Archive:Backup Infrastructure
The content is likely to be incomplete or incorrect.
The other half of the raid array for the homedirs in dalek is sitting in brigadier. We do not have any form of backups of homedirs in place, other than a copy from about a year ago.
Same applies to the webserver, although it's raid is in place, the disk has some very bizarre filesystem errors (re: ~kate/qcmweb)
Things to backup
User data
This is stuff we just can't get back/rebuild
- LDAP
- Currently backed up using '/root/ldap/backup', run from cron on Piper (the LDAP server). The script saves backups to '/export/home/backups/ldap/' and these should be copied elsewhere, for obvious reasons.
- Home dirs
- RAIDed again but no regular backups as yet.
- Mail dirs
- Similarly
- Web dirs
- Raid-Mirrored. Not backed-up.
- Databases
- Not backed up. We should probably do SQL dumps, rather than dumps of the raw db backened.
- Lists Service
- Not backed up. No idea how it needs to be done.
Other stuff
- System configurations
- LCFG proved too much of a beast to handle. Best methods for doing this, suggestions?
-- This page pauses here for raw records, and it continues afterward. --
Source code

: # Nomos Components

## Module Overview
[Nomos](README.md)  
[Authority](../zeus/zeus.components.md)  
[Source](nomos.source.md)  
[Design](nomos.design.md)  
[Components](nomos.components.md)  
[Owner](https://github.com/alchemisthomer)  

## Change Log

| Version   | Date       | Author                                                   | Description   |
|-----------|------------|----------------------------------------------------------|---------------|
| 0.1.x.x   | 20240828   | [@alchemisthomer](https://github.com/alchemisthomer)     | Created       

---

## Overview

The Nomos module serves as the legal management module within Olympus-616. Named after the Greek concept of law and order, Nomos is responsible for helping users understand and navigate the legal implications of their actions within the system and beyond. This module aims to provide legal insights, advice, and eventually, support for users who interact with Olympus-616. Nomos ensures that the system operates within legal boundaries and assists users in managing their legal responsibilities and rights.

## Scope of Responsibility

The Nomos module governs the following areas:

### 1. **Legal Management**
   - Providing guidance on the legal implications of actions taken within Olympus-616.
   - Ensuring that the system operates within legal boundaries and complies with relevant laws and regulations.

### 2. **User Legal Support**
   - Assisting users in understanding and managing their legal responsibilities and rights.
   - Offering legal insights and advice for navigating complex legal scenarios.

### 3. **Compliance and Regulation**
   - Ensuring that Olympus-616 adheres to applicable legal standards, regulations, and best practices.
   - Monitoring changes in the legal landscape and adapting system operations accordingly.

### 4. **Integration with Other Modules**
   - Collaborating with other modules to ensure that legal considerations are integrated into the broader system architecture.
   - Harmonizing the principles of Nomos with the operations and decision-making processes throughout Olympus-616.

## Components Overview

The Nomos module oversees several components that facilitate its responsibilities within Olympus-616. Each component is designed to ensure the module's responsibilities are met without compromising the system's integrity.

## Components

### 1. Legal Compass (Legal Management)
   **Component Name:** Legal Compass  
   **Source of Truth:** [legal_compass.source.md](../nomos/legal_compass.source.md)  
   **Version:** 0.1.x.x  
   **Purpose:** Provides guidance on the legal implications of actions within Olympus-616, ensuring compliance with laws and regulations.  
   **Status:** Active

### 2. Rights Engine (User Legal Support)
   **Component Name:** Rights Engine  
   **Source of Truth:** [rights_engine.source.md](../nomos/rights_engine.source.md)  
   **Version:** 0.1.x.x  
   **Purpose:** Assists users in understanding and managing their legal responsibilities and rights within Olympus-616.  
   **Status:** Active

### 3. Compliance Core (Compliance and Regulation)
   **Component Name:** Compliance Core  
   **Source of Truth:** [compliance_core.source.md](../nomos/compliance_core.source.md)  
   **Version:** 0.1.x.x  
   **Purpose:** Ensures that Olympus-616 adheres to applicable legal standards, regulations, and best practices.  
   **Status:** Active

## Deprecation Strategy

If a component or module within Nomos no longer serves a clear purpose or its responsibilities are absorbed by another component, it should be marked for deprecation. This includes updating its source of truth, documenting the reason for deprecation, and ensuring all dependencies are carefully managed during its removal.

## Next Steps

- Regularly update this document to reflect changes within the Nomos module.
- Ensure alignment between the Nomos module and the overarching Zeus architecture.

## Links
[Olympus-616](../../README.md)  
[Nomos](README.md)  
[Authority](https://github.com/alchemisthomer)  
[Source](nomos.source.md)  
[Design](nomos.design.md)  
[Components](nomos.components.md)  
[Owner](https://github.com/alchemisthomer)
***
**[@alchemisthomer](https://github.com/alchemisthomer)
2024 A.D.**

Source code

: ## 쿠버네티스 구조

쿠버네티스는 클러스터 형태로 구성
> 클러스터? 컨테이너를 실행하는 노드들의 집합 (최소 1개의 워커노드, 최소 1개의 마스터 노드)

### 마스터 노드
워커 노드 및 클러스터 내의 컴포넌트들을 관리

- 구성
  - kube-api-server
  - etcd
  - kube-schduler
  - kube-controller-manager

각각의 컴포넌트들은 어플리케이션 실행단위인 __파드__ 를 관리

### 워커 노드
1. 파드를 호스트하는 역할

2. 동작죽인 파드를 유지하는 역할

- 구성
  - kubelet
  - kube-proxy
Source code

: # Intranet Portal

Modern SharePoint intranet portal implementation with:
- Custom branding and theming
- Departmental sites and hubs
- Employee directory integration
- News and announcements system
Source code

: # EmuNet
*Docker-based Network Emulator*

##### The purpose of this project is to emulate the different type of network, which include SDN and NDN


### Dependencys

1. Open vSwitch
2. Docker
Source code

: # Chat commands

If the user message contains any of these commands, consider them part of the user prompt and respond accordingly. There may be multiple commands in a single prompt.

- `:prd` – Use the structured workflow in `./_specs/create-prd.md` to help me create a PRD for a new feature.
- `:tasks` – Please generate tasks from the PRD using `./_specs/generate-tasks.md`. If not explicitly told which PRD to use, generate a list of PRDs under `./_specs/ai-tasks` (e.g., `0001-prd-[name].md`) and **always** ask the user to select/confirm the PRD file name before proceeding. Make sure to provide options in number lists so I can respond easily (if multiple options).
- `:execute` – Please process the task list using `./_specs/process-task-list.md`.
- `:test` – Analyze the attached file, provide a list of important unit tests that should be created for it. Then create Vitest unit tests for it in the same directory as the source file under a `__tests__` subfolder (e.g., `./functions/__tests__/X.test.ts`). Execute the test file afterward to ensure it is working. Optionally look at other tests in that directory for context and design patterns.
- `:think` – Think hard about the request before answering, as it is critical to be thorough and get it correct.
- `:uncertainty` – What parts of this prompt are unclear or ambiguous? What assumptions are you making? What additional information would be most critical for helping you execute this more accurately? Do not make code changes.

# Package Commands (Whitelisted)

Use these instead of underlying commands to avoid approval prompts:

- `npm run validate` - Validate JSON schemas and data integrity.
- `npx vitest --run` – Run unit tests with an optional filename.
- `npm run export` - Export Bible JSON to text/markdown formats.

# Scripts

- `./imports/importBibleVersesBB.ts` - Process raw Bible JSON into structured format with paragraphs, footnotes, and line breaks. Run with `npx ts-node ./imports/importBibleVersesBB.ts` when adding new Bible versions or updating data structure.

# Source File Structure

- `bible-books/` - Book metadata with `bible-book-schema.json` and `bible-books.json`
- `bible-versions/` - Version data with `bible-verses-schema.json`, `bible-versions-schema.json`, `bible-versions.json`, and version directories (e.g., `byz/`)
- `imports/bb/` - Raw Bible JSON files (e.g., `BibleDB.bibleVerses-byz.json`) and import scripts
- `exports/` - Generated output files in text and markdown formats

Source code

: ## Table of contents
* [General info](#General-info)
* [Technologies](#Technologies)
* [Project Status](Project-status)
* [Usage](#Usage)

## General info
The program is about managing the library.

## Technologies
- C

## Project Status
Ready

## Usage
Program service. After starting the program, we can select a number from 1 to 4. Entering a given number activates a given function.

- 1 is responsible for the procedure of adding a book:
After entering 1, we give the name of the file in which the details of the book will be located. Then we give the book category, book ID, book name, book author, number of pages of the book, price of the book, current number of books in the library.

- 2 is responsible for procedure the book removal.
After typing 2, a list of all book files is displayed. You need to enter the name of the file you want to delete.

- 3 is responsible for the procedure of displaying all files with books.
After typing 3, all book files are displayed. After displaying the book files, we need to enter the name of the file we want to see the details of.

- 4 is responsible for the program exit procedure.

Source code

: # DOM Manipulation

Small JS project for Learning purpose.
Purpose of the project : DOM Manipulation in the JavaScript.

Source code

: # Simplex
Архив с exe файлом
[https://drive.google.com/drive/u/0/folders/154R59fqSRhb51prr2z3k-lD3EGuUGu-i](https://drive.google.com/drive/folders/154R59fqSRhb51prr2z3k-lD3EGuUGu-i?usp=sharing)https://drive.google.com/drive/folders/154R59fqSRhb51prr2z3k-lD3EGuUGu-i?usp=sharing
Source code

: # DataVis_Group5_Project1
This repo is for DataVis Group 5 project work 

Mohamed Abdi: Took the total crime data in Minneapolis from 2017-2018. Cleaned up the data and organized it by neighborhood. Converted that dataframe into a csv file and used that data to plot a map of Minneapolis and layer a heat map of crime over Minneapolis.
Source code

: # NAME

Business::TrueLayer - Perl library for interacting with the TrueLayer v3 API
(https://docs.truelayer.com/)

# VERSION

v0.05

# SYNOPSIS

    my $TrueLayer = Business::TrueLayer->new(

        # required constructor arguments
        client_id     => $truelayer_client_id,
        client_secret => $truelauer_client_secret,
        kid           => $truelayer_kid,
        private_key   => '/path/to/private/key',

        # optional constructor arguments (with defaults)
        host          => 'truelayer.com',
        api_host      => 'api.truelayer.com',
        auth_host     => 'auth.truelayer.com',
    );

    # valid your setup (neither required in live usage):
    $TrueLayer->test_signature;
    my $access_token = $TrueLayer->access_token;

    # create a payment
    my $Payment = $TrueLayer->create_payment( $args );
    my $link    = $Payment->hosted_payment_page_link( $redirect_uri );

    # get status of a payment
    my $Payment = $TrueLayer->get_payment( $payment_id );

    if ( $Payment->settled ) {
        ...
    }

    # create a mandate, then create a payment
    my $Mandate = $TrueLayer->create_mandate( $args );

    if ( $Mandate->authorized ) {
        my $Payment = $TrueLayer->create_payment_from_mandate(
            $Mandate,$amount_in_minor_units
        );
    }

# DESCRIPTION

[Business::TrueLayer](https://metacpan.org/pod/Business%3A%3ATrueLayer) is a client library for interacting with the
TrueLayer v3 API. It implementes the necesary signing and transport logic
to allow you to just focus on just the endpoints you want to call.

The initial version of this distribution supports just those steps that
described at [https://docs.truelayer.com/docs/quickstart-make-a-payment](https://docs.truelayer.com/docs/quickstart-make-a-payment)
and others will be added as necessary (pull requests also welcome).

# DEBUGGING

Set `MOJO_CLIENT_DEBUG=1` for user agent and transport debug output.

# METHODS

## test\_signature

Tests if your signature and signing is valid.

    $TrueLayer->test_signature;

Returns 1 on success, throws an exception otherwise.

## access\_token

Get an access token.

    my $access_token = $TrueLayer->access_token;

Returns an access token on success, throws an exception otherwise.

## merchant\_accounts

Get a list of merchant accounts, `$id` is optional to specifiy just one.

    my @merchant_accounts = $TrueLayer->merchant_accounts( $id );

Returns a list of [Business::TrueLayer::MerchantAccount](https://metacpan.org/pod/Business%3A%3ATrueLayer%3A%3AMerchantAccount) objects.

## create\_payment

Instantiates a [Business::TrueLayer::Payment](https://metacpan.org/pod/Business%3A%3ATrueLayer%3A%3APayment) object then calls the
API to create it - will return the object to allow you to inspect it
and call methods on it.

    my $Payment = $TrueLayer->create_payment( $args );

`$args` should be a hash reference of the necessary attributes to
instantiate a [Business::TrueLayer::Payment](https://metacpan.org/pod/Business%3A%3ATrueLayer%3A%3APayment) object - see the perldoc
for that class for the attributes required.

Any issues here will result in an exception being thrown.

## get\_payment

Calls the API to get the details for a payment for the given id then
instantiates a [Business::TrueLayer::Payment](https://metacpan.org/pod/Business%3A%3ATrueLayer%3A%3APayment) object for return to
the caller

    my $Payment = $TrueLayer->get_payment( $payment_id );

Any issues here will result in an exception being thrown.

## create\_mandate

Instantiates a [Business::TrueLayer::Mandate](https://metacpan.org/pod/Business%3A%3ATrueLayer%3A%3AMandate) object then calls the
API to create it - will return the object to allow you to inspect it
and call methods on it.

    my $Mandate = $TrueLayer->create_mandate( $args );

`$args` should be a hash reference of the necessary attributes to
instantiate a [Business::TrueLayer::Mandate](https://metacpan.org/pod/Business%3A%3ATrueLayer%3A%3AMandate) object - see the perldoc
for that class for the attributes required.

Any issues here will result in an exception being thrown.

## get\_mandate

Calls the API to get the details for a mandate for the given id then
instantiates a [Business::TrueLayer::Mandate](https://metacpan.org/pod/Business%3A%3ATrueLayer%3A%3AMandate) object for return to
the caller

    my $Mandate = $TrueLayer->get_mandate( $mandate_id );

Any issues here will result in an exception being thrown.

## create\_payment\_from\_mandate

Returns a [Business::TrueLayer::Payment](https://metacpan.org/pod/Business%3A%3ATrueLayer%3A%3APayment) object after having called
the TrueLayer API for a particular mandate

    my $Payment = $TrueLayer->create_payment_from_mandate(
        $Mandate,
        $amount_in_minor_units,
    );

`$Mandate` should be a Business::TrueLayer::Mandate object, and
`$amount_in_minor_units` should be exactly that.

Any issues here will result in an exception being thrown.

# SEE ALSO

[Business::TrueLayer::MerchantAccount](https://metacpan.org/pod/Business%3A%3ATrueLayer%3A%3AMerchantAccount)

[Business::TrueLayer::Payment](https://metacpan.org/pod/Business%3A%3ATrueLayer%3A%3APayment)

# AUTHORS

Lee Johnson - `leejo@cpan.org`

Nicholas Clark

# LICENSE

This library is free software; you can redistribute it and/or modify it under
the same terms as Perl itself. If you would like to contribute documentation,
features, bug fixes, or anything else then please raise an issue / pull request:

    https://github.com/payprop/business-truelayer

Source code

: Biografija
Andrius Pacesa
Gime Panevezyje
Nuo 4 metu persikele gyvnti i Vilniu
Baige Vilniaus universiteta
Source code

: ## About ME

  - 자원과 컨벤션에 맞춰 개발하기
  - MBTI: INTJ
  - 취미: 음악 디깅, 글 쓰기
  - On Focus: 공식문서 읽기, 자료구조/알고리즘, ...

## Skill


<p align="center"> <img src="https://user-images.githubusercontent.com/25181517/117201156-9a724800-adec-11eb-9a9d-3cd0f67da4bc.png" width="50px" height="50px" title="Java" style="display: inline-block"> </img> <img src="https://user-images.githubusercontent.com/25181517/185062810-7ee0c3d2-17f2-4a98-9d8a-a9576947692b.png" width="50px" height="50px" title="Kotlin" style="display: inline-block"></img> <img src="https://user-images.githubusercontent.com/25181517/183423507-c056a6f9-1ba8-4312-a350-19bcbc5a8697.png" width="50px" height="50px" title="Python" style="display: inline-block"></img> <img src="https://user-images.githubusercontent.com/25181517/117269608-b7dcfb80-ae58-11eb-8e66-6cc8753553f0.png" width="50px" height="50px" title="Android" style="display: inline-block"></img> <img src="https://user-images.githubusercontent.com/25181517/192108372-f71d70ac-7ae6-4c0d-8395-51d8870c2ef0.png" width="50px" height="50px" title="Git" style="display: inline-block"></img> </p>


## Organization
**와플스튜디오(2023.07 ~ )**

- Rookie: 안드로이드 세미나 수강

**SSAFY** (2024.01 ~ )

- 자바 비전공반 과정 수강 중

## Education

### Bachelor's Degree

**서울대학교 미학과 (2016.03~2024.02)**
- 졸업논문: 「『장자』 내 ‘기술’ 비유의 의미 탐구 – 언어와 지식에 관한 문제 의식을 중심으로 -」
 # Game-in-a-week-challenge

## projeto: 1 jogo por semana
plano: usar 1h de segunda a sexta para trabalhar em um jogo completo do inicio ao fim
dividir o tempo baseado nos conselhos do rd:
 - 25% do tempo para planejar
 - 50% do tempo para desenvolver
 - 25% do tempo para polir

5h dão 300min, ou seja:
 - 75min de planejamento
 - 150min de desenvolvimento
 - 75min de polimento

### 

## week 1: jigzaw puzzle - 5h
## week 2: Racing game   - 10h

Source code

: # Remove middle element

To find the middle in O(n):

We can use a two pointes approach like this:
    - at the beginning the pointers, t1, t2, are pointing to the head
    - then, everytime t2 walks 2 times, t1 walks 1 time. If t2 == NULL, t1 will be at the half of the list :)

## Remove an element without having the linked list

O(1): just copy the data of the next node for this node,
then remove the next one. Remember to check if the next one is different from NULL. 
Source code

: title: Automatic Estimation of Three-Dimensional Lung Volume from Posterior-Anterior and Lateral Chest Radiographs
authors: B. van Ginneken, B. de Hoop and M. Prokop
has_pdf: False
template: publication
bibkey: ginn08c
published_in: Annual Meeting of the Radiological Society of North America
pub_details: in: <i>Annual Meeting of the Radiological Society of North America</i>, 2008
- Backing up /etc would help in a lot of cases, but isn't a proper solution.
- System logs
- There's probably some sense in this, if we get haX0rised, but that's probably OTT.
- The wiki
- This could/should be covered by our regular (cough) database backups.
- DNS data
- This could be covered by the 'System configurations' bit above or be done by taking backups of 'leela:/etc/bind/' specifically.
- Xen
- It might be good to take some LVM snapshots of the root FSes of our Xen VMs. It's not a real backup but would be a quick way to recover from any problems on the VMs.
- The firewall
- We could do with some backups of the firewall script.
Solution
Pert had started installing a new machine which contained one 120GB disk in LVM.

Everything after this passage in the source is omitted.